++++ Exercise material ++++

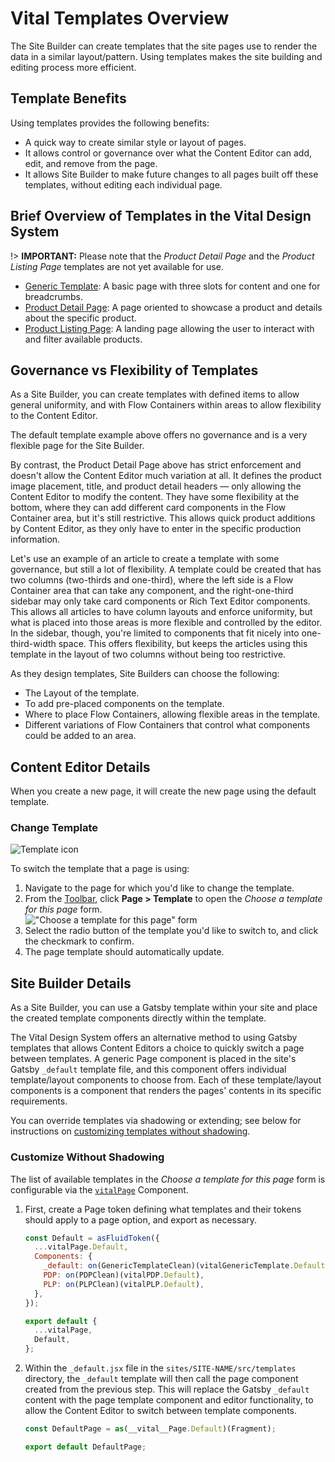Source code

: # Vital Templates Overview

The Site Builder can create templates that the site pages use to render the data in a similar
layout/pattern. Using templates makes the site building and editing process more efficient.

## Template Benefits

Using templates provides the following benefits:

* A quick way to create similar style or layout of pages.
* It allows control or governance over what the Content Editor can add, edit, and remove from the
  page.
* It allows Site Builder to make future changes to all pages built off these templates, without
  editing each individual page.

## Brief Overview of Templates in the Vital Design System

!> **IMPORTANT:** Please note that the _Product Detail Page_ and the _Product Listing Page_
templates are not yet available for use.

* [Generic Template](./Generic): A basic page with three slots for content and one for breadcrumbs.
* [Product Detail Page](./ProductDetailPage): A page oriented to showcase a product and details
  about the specific product.
* [Product Listing Page](./ProductListingPage): A landing page allowing the user to interact with
  and filter available products.

## Governance vs Flexibility of Templates

As a Site Builder, you can create templates with defined items to allow general uniformity, and with
Flow Containers within areas to allow flexibility to the Content Editor.

The default template example above offers no governance and is a very flexible page for the Site
Builder.

By contrast, the Product Detail Page above has strict enforcement and doesn't allow the Content
Editor much variation at all. It defines the product image placement, title, and product detail
headers — only allowing the Content Editor to modify the content. They have some flexibility at the
bottom, where they can add different card components in the Flow Container area, but it's still
restrictive. This allows quick product additions by Content Editor, as they only have to enter in
the specific production information.

Let's use an example of an article to create a template with some governance, but still a lot of
flexibility. A template could be created that has two columns (two-thirds and one-third), where the
left side is a Flow Container area that can take any component, and the right-one-third sidebar may
only take card components or Rich Text Editor components. This allows all articles to have column
layouts and enforce uniformity, but what is placed into those areas is more flexible and controlled
by the editor. In the sidebar, though, you're limited to components that fit nicely into
one-third-width space. This offers flexibility, but keeps the articles using this template in the
layout of two columns without being too restrictive.

As they design templates, Site Builders can choose the following:

* The Layout of the template.
* To add pre-placed components on the template.
* Where to place Flow Containers, allowing flexible areas in the template.
* Different variations of Flow Containers that control what components could be added to an area.

## Content Editor Details

When you create a new page, it will create the new page using the default template.

### Change Template

![Template icon](../assets/PageTemplateIcon.jpg ':size=60')

To switch the template that a page is using:

01. Navigate to the page for which you'd like to change the template.
01. From the [Toolbar](/ContentEditorUserGuide/#toolbar), click **Page > Template** to open the
    _Choose a template for this page_ form.  
    !["Choose a template for this page" form](../assets/PageChooseTemplate.jpg ':size=50%')
01. Select the radio button of the template you'd like to switch to, and click the checkmark to
    confirm.
01. The page template should automatically update.

## Site Builder Details

As a Site Builder, you can use a Gatsby template within your site and place the created template
components directly within the template.

The Vital Design System offers an alternative method to using Gatsby templates that allows Content
Editors a choice to quickly switch a page between templates. A generic Page component is placed in
the site's Gatsby `_default` template file, and this component offers individual template/layout
components to choose from. Each of these template/layout components is a component that renders the
pages' contents in its specific requirements.

You can override templates via shadowing or extending; see below for instructions on [customizing
templates without shadowing](#customize-without-shadowing).

### Customize Without Shadowing

The list of available templates in the _Choose a template for this page_ form is configurable via
the
[`vitalPage`](https://github.com/johnsonandjohnson/Bodiless-JS/tree/main/packages/vital-templates/src/components/Page
':target=_blank') Component.

01. First, create a Page token defining what templates and their tokens should apply to a page
    option, and export as necessary.
    ```js
    const Default = asFluidToken({
      ...vitalPage.Default,
      Components: {
        _default: on(GenericTemplateClean)(vitalGenericTemplate.Default),
        PDP: on(PDPClean)(vitalPDP.Default),
        PLP: on(PLPClean)(vitalPLP.Default),
      },
    });

    export default {
      ...vitalPage,
      Default,
    };
    ```
01. Within the `_default.jsx` file in the `sites/SITE-NAME/src/templates` directory, the `_default`
    template will then call the page component created from the previous step. This will replace the
    Gatsby `_default` content with the page template component and editor functionality, to allow
    the Content Editor to switch between template components.
    ```js
    const DefaultPage = as(__vital__Page.Default)(Fragment);

    export default DefaultPage;
    ```

<!-- TODO:
@jones -- i think there is one more step to get the choice of Templates in the Template UI list seen
by content editor -- need to find that step. :)
-->
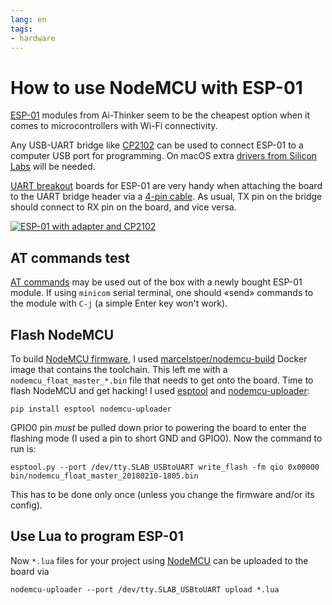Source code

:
 ```yaml
---
lang: en
tags:
- hardware
---
```


# How to use NodeMCU with ESP-01

[ESP-01][] modules from Ai-Thinker seem to be the cheapest option when
it comes to microcontrollers with Wi-Fi connectivity.

Any USB-UART bridge like [CP2102][] can be used to connect ESP-01 to a
computer USB port for programming. On macOS extra [drivers from
Silicon Labs][cp2102-macos-drivers] will be needed.

[UART breakout][uart-breakout] boards for ESP-01 are very handy when
attaching the board to the UART bridge header via a [4-pin
cable][4pin]. As usual, TX pin on the bridge should connect to RX pin
on the board, and vice versa.

<a
href="https://www.flickr.com/photos/nothingpersonal/43982506661/in/datetaken/"
title="ESP-01 with adapter and CP2102"><img
src="https://farm2.staticflickr.com/1820/43982506661_08bac51910.jpg"
alt="ESP-01 with adapter and CP2102"></a>

## AT commands test

[AT commands][esp8266-at] may be used out of the box with a newly
bought ESP-01 module. If using `minicom` serial terminal, one should
«send» commands to the module with `C-j` (a simple Enter key won't
work).

## Flash NodeMCU

To build [NodeMCU firmware][fw], I used [marcelstoer/nodemcu-build][]
Docker image that contains the toolchain. This left me with a
`nodemcu_float_master_*.bin` file that needs to get onto the board.
Time to flash NodeMCU and get hacking! I used [esptool][] and
[nodemcu-uploader][]:

    pip install esptool nodemcu-uploader

GPIO0 pin *must* be pulled down prior to powering the board to enter
the flashing mode (I used a pin to short GND and GPIO0). Now the
command to run is:

    esptool.py --port /dev/tty.SLAB_USBtoUART write_flash -fm qio 0x00000 bin/nodemcu_float_master_20180210-1805.bin

This has to be done only once (unless you change the firmware and/or
its config).

## Use Lua to program ESP-01

Now `*.lua` files for your project using [NodeMCU][] can be uploaded
to the board via

    nodemcu-uploader --port /dev/tty.SLAB_USBtoUART upload *.lua

[4pin]: https://www.aliexpress.com/item/1PCS-4Pin-70cm-Cable-Set-Female-Female-Jumper-Wire-for-Arduino-3D-Printer-Reprap/32814968580.html
[cp2102-macos-drivers]: https://www.silabs.com/products/development-tools/software/usb-to-uart-bridge-vcp-drivers
[cp2102]: https://www.aliexpress.com/item/1pcs-CP2102-module-USB-to-TTL-serial-UART-STC-download-cable-PL2303-Super-Brush-line-upgrade/32694152202.html
[esp-01]: https://www.aliexpress.com/item/ESP-01-ESP8266-serial-WIFI-industry-milestone-agent-Supply/32354228582.html
[esp8266-at]: https://room-15.github.io/blog/2015/03/26/esp8266-at-command-reference/
[esptool]: https://github.com/espressif/esptool
[fw]: https://github.com/nodemcu/nodemcu-firmware
[marcelstoer/nodemcu-build]: https://hub.docker.com/r/marcelstoer/nodemcu-build/
[nodemcu-uploader]: https://github.com/kmpm/nodemcu-uploader
[nodemcu]: https://nodemcu.readthedocs.io/en/master/
[uart-breakout]: https://www.aliexpress.com/item/ESP8266-ESP-01-Serial-WiFi-Wireless-Adapter-Module-3-3V-5V-Esp01-Breakout-PCB-Adapters-Compatible/32740695540.html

++++

Reproduce the entries above exactly, without images.

§ **Your solution**
Source code

: # Vital Templates Overview

The Site Builder can create templates that the site pages use to render the data in a similar
layout/pattern. Using templates makes the site building and editing process more efficient.

## Template Benefits

Using templates provides the following benefits:

* A quick way to create similar style or layout of pages.
* It allows control or governance over what the Content Editor can add, edit, and remove from the
  page.
* It allows Site Builder to make future changes to all pages built off these templates, without
  editing each individual page.

## Brief Overview of Templates in the Vital Design System

!> **IMPORTANT:** Please note that the _Product Detail Page_ and the _Product Listing Page_
templates are not yet available for use.

* [Generic Template](./Generic): A basic page with three slots for content and one for breadcrumbs.
* [Product Detail Page](./ProductDetailPage): A page oriented to showcase a product and details
  about the specific product.
* [Product Listing Page](./ProductListingPage): A landing page allowing the user to interact with
  and filter available products.

## Governance vs Flexibility of Templates

As a Site Builder, you can create templates with defined items to allow general uniformity, and with
Flow Containers within areas to allow flexibility to the Content Editor.

The default template example above offers no governance and is a very flexible page for the Site
Builder.

By contrast, the Product Detail Page above has strict enforcement and doesn't allow the Content
Editor much variation at all. It defines the product image placement, title, and product detail
headers — only allowing the Content Editor to modify the content. They have some flexibility at the
bottom, where they can add different card components in the Flow Container area, but it's still
restrictive. This allows quick product additions by Content Editor, as they only have to enter in
the specific production information.

Let's use an example of an article to create a template with some governance, but still a lot of
flexibility. A template could be created that has two columns (two-thirds and one-third), where the
left side is a Flow Container area that can take any component, and the right-one-third sidebar may
only take card components or Rich Text Editor components. This allows all articles to have column
layouts and enforce uniformity, but what is placed into those areas is more flexible and controlled
by the editor. In the sidebar, though, you're limited to components that fit nicely into
one-third-width space. This offers flexibility, but keeps the articles using this template in the
layout of two columns without being too restrictive.

As they design templates, Site Builders can choose the following:

* The Layout of the template.
* To add pre-placed components on the template.
* Where to place Flow Containers, allowing flexible areas in the template.
* Different variations of Flow Containers that control what components could be added to an area.

## Content Editor Details

When you create a new page, it will create the new page using the default template.

### Change Template

![Template icon](../assets/PageTemplateIcon.jpg ':size=60')

To switch the template that a page is using:

01. Navigate to the page for which you'd like to change the template.
01. From the [Toolbar](/ContentEditorUserGuide/#toolbar), click **Page > Template** to open the
    _Choose a template for this page_ form.  
    !["Choose a template for this page" form](../assets/PageChooseTemplate.jpg ':size=50%')
01. Select the radio button of the template you'd like to switch to, and click the checkmark to
    confirm.
01. The page template should automatically update.

## Site Builder Details

As a Site Builder, you can use a Gatsby template within your site and place the created template
components directly within the template.

The Vital Design System offers an alternative method to using Gatsby templates that allows Content
Editors a choice to quickly switch a page between templates. A generic Page component is placed in
the site's Gatsby `_default` template file, and this component offers individual template/layout
components to choose from. Each of these template/layout components is a component that renders the
pages' contents in its specific requirements.

You can override templates via shadowing or extending; see below for instructions on [customizing
templates without shadowing](#customize-without-shadowing).

### Customize Without Shadowing

The list of available templates in the _Choose a template for this page_ form is configurable via
the
[`vitalPage`](https://github.com/johnsonandjohnson/Bodiless-JS/tree/main/packages/vital-templates/src/components/Page
':target=_blank') Component.

01. First, create a Page token defining what templates and their tokens should apply to a page
    option, and export as necessary.
    ```js
    const Default = asFluidToken({
      ...vitalPage.Default,
      Components: {
        _default: on(GenericTemplateClean)(vitalGenericTemplate.Default),
        PDP: on(PDPClean)(vitalPDP.Default),
        PLP: on(PLPClean)(vitalPLP.Default),
      },
    });

    export default {
      ...vitalPage,
      Default,
    };
    ```
01. Within the `_default.jsx` file in the `sites/SITE-NAME/src/templates` directory, the `_default`
    template will then call the page component created from the previous step. This will replace the
    Gatsby `_default` content with the page template component and editor functionality, to allow
    the Content Editor to switch between template components.
    ```js
    const DefaultPage = as(__vital__Page.Default)(Fragment);

    export default DefaultPage;
    ```

<!-- TODO:
@jones -- i think there is one more step to get the choice of Templates in the Template UI list seen
by content editor -- need to find that step. :)
-->
Source code

:
 ```yaml
---
lang: en
tags:
- hardware
---
```


# How to use NodeMCU with ESP-01

[ESP-01][] modules from Ai-Thinker seem to be the cheapest option when
it comes to microcontrollers with Wi-Fi connectivity.

Any USB-UART bridge like [CP2102][] can be used to connect ESP-01 to a
computer USB port for programming. On macOS extra [drivers from
Silicon Labs][cp2102-macos-drivers] will be needed.

[UART breakout][uart-breakout] boards for ESP-01 are very handy when
attaching the board to the UART bridge header via a [4-pin
cable][4pin]. As usual, TX pin on the bridge should connect to RX pin
on the board, and vice versa.

<a
href="https://www.flickr.com/photos/nothingpersonal/43982506661/in/datetaken/"
title="ESP-01 with adapter and CP2102"><img
src="https://farm2.staticflickr.com/1820/43982506661_08bac51910.jpg"
alt="ESP-01 with adapter and CP2102"></a>

## AT commands test

[AT commands][esp8266-at] may be used out of the box with a newly
bought ESP-01 module. If using `minicom` serial terminal, one should
«send» commands to the module with `C-j` (a simple Enter key won't
work).

## Flash NodeMCU

To build [NodeMCU firmware][fw], I used [marcelstoer/nodemcu-build][]
Docker image that contains the toolchain. This left me with a
`nodemcu_float_master_*.bin` file that needs to get onto the board.
Time to flash NodeMCU and get hacking! I used [esptool][] and
[nodemcu-uploader][]:

    pip install esptool nodemcu-uploader

GPIO0 pin *must* be pulled down prior to powering the board to enter
the flashing mode (I used a pin to short GND and GPIO0). Now the
command to run is:

    esptool.py --port /dev/tty.SLAB_USBtoUART write_flash -fm qio 0x00000 bin/nodemcu_float_master_20180210-1805.bin

This has to be done only once (unless you change the firmware and/or
its config).

## Use Lua to program ESP-01

Now `*.lua` files for your project using [NodeMCU][] can be uploaded
to the board via

    nodemcu-uploader --port /dev/tty.SLAB_USBtoUART upload *.lua

[4pin]: https://www.aliexpress.com/item/1PCS-4Pin-70cm-Cable-Set-Female-Female-Jumper-Wire-for-Arduino-3D-Printer-Reprap/32814968580.html
[cp2102-macos-drivers]: https://www.silabs.com/products/development-tools/software/usb-to-uart-bridge-vcp-drivers
[cp2102]: https://www.aliexpress.com/item/1pcs-CP2102-module-USB-to-TTL-serial-UART-STC-download-cable-PL2303-Super-Brush-line-upgrade/32694152202.html
[esp-01]: https://www.aliexpress.com/item/ESP-01-ESP8266-serial-WIFI-industry-milestone-agent-Supply/32354228582.html
[esp8266-at]: https://room-15.github.io/blog/2015/03/26/esp8266-at-command-reference/
[esptool]: https://github.com/espressif/esptool
[fw]: https://github.com/nodemcu/nodemcu-firmware
[marcelstoer/nodemcu-build]: https://hub.docker.com/r/marcelstoer/nodemcu-build/
[nodemcu-uploader]: https://github.com/kmpm/nodemcu-uploader
[nodemcu]: https://nodemcu.readthedocs.io/en/master/
[uart-breakout]: https://www.aliexpress.com/item/ESP8266-ESP-01-Serial-WiFi-Wireless-Adapter-Module-3-3V-5V-Esp01-Breakout-PCB-Adapters-Compatible/32740695540.html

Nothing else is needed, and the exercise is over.